START Exercise material
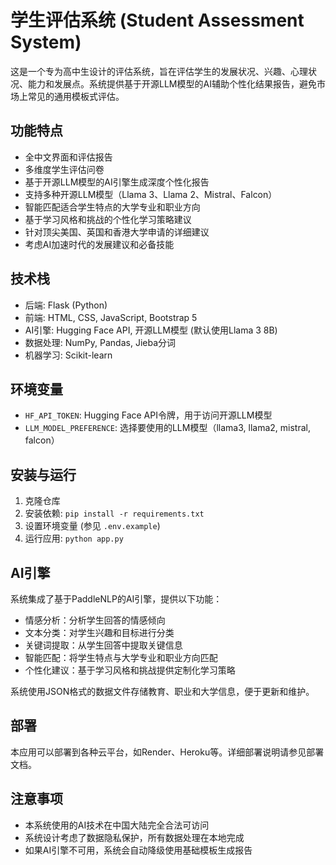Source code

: # 学生评估系统 (Student Assessment System)

这是一个专为高中生设计的评估系统，旨在评估学生的发展状况、兴趣、心理状况、能力和发展点。系统提供基于开源LLM模型的AI辅助个性化结果报告，避免市场上常见的通用模板式评估。

## 功能特点

- 全中文界面和评估报告
- 多维度学生评估问卷
- 基于开源LLM模型的AI引擎生成深度个性化报告
- 支持多种开源LLM模型（Llama 3、Llama 2、Mistral、Falcon）
- 智能匹配适合学生特点的大学专业和职业方向
- 基于学习风格和挑战的个性化学习策略建议
- 针对顶尖美国、英国和香港大学申请的详细建议
- 考虑AI加速时代的发展建议和必备技能

## 技术栈

- 后端: Flask (Python)
- 前端: HTML, CSS, JavaScript, Bootstrap 5
- AI引擎: Hugging Face API, 开源LLM模型 (默认使用Llama 3 8B)
- 数据处理: NumPy, Pandas, Jieba分词
- 机器学习: Scikit-learn

## 环境变量

- `HF_API_TOKEN`: Hugging Face API令牌，用于访问开源LLM模型
- `LLM_MODEL_PREFERENCE`: 选择要使用的LLM模型（llama3, llama2, mistral, falcon）

## 安装与运行

1. 克隆仓库
2. 安装依赖: `pip install -r requirements.txt`
3. 设置环境变量 (参见 `.env.example`)
4. 运行应用: `python app.py`

## AI引擎

系统集成了基于PaddleNLP的AI引擎，提供以下功能：

- 情感分析：分析学生回答的情感倾向
- 文本分类：对学生兴趣和目标进行分类
- 关键词提取：从学生回答中提取关键信息
- 智能匹配：将学生特点与大学专业和职业方向匹配
- 个性化建议：基于学习风格和挑战提供定制化学习策略

系统使用JSON格式的数据文件存储教育、职业和大学信息，便于更新和维护。

## 部署

本应用可以部署到各种云平台，如Render、Heroku等。详细部署说明请参见部署文档。

## 注意事项

- 本系统使用的AI技术在中国大陆完全合法可访问
- 系统设计考虑了数据隐私保护，所有数据处理在本地完成
- 如果AI引擎不可用，系统会自动降级使用基础模板生成报告
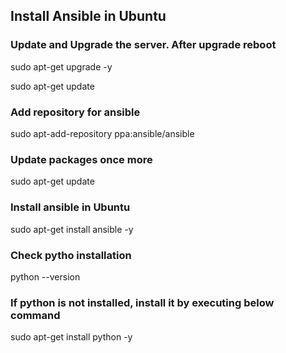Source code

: 

## Install Ansible in Ubuntu

### Update and Upgrade the server. After upgrade reboot

sudo apt-get upgrade -y

sudo apt-get update

### Add repository for ansible

sudo apt-add-repository ppa:ansible/ansible

### Update packages once more

sudo apt-get update

### Install ansible in Ubuntu

sudo apt-get install ansible -y

### Check pytho installation

python --version

### If python is not installed, install it by executing below command

sudo apt-get install python -y

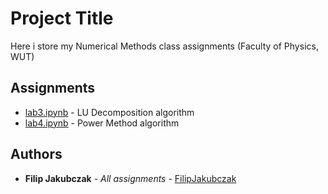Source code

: # Project Title

Here i store my Numerical Methods class assignments (Faculty of Physics, WUT)

## Assignments
* [lab3.ipynb](https://github.com/FilipJakubczak/MN/blob/master/lab3.ipynb) - LU Decomposition algorithm
* [lab4.ipynb](https://github.com/FilipJakubczak/MN/blob/master/lab4.ipynb) - Power Method algorithm

## Authors

* **Filip Jakubczak** - *All assignments* - [FilipJakubczak](https://github.com/FilipJakubczak)
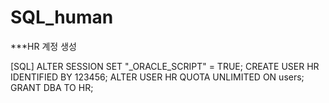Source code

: # SQL_human


***HR 계정 생성

[SQL]
ALTER SESSION SET "_ORACLE_SCRIPT" = TRUE;
CREATE USER HR IDENTIFIED BY 123456;
ALTER USER HR QUOTA UNLIMITED ON users;
GRANT DBA TO HR;

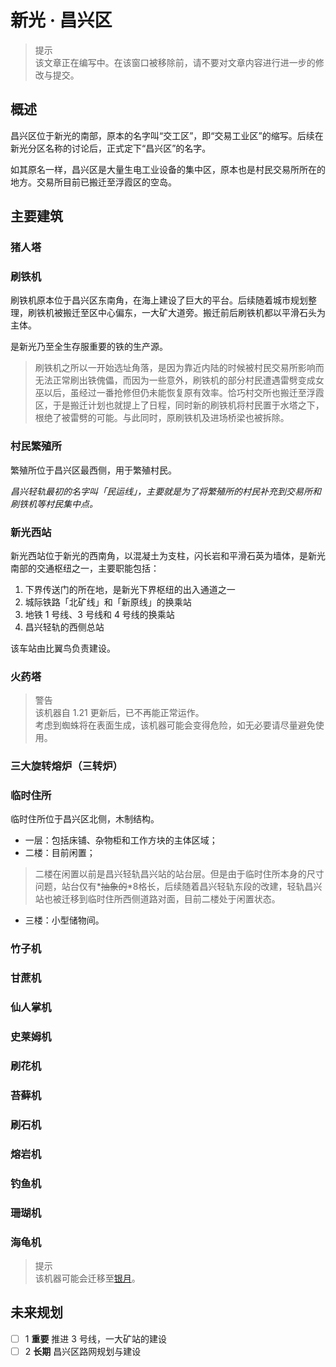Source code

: # 新光 · 昌兴区

> 提示  
  该文章正在编写中。在该窗口被移除前，请不要对文章内容进行进一步的修改与提交。

## 概述

昌兴区位于新光的南部，原本的名字叫“交工区”，即“交易工业区”的缩写。后续在新光分区名称的讨论后，正式定下“昌兴区”的名字。

如其原名一样，昌兴区是大量生电工业设备的集中区，原本也是村民交易所所在的地方。交易所目前已搬迁至浮霞区的空岛。

## 主要建筑

### 猪人塔

### 刷铁机

刷铁机原本位于昌兴区东南角，在海上建设了巨大的平台。后续随着城市规划整理，刷铁机被搬迁至区中心偏东，一大矿大道旁。搬迁前后刷铁机都以平滑石头为主体。

是新光乃至全生存服重要的铁的生产源。

> 刷铁机之所以一开始选址角落，是因为靠近内陆的时候被村民交易所影响而无法正常刷出铁傀儡，而因为一些意外，刷铁机的部分村民遭遇雷劈变成女巫以后，虽经过一番抢修但仍未能恢复原有效率。恰巧村交所也搬迁至浮霞区，于是搬迁计划也就提上了日程，同时新的刷铁机将村民置于水塔之下，根绝了被雷劈的可能。与此同时，原刷铁机及进场桥梁也被拆除。

### 村民繁殖所

繁殖所位于昌兴区最西侧，用于繁殖村民。

*昌兴轻轨最初的名字叫「民运线」，主要就是为了将繁殖所的村民补充到交易所和刷铁机等村民集中点。*

### 新光西站

新光西站位于新光的西南角，以混凝土为支柱，闪长岩和平滑石英为墙体，是新光南部的交通枢纽之一，主要职能包括：

1. 下界传送门的所在地，是新光下界枢纽的出入通道之一
2. 城际铁路「北矿线」和「新原线」的换乘站
3. 地铁 1 号线、3 号线和 4 号线的换乘站
4. 昌兴轻轨的西侧总站

该车站由比翼鸟负责建设。

### 火药塔

> 警告  
  该机器自 1.21 更新后，已不再能正常运作。  
  考虑到蜘蛛将在表面生成，该机器可能会变得危险，如无必要请尽量避免使用。

### 三大旋转熔炉（三转炉）

### 临时住所

临时住所位于昌兴区北侧，木制结构。

- 一层：包括床铺、杂物柜和工作方块的主体区域；
- 二楼：目前闲置；
  
> 二楼在闲置以前是昌兴轻轨昌兴站的站台层。但是由于临时住所本身的尺寸问题，站台仅有*~~抽象的~~*8格长，后续随着昌兴轻轨东段的改建，轻轨昌兴站也被迁移到临时住所西侧道路对面，目前二楼处于闲置状态。

- 三楼：小型储物间。

### 竹子机

### 甘蔗机

### 仙人掌机

### 史莱姆机

### 刷花机

### 苔藓机

### 刷石机

### 熔岩机

### 钓鱼机

### 珊瑚机

### 海龟机

> 提示  
  该机器可能会迁移至[银月](../silvermoon/README.md)。

## 未来规划

- [ ] 1 **重要** 推进 3 号线，一大矿站的建设
- [ ] 2 **长期** 昌兴区路网规划与建设
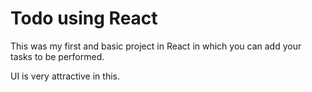 # Todo using React

This was my first and basic project in React in which you can add your tasks to be performed.

UI is very attractive in this.

























































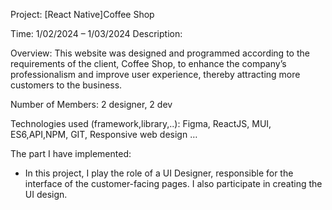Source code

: Project: [React Native]Coffee Shop 

Time: 1/02/2024 – 1/03/2024 Description:

Overview: This website was designed and programmed according to the requirements of the client, Coffee Shop, to enhance the company’s professionalism and improve user experience, thereby attracting more customers to the business.

Number of Members: 2 designer, 2 dev

Technologies used (framework,library,..): Figma, ReactJS, MUI, ES6,API,NPM, GIT, Responsive web design …

The part I have implemented: 
+ In this project, I play the role of a UI Designer, responsible for the interface of the customer-facing pages. I also participate in creating the UI design.

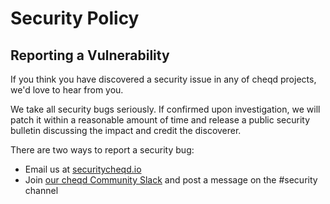 # Security Policy

## Reporting a Vulnerability

If you think you have discovered a security issue in any of cheqd projects, we'd love to hear from you.

We take all security bugs seriously. If confirmed upon investigation, we will patch it within a reasonable amount of time and release a public security bulletin discussing the impact and credit the discoverer.

There are two ways to report a security bug:

* Email us at [securitycheqd.io](mailto:security@cheqd.io)
* Join [our cheqd Community Slack](http://cheqd.link/join-cheqd-slack) and post a message on the #security channel
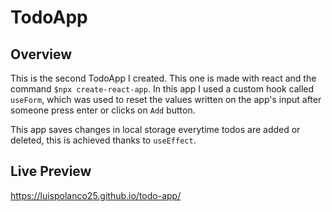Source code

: # TodoApp

## Overview

This is the second TodoApp I created. This one is made with react and the command `$npx create-react-app`. In this app I used a custom hook called `useForm`, which was used to reset the values written on the app's input after someone press enter or clicks on `Add` button.

This app saves changes in local storage everytime todos are added or deleted, this is achieved thanks to `useEffect`.

## Live Preview

https://luispolanco25.github.io/todo-app/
END Exercise material
Working from the data above, repeat exactly, and only, the lines that begin at the line containing "3. 地铁 1 号线、3 号线和 4 号线的换乘站" and stop after the line containing "The part I have"; pictures are not copied.

## Answer box
3. 地铁 1 号线、3 号线和 4 号线的换乘站
4. 昌兴轻轨的西侧总站

该车站由比翼鸟负责建设。

### 火药塔

> 警告  
  该机器自 1.21 更新后，已不再能正常运作。  
  考虑到蜘蛛将在表面生成，该机器可能会变得危险，如无必要请尽量避免使用。

### 三大旋转熔炉（三转炉）

### 临时住所

临时住所位于昌兴区北侧，木制结构。

- 一层：包括床铺、杂物柜和工作方块的主体区域；
- 二楼：目前闲置；
  
> 二楼在闲置以前是昌兴轻轨昌兴站的站台层。但是由于临时住所本身的尺寸问题，站台仅有*~~抽象的~~*8格长，后续随着昌兴轻轨东段的改建，轻轨昌兴站也被迁移到临时住所西侧道路对面，目前二楼处于闲置状态。

- 三楼：小型储物间。

### 竹子机

### 甘蔗机

### 仙人掌机

### 史莱姆机

### 刷花机

### 苔藓机

### 刷石机

### 熔岩机

### 钓鱼机

### 珊瑚机

### 海龟机

> 提示  
  该机器可能会迁移至[银月](../silvermoon/README.md)。

## 未来规划

- [ ] 1 **重要** 推进 3 号线，一大矿站的建设
- [ ] 2 **长期** 昌兴区路网规划与建设
 # Todo using React

This was my first and basic project in React in which you can add your tasks to be performed.

UI is very attractive in this.

























































Source code

: Project: [React Native]Coffee Shop 

Time: 1/02/2024 – 1/03/2024 Description:

Overview: This website was designed and programmed according to the requirements of the client, Coffee Shop, to enhance the company’s professionalism and improve user experience, thereby attracting more customers to the business.

Number of Members: 2 designer, 2 dev

Technologies used (framework,library,..): Figma, ReactJS, MUI, ES6,API,NPM, GIT, Responsive web design …

The part I have implemented: 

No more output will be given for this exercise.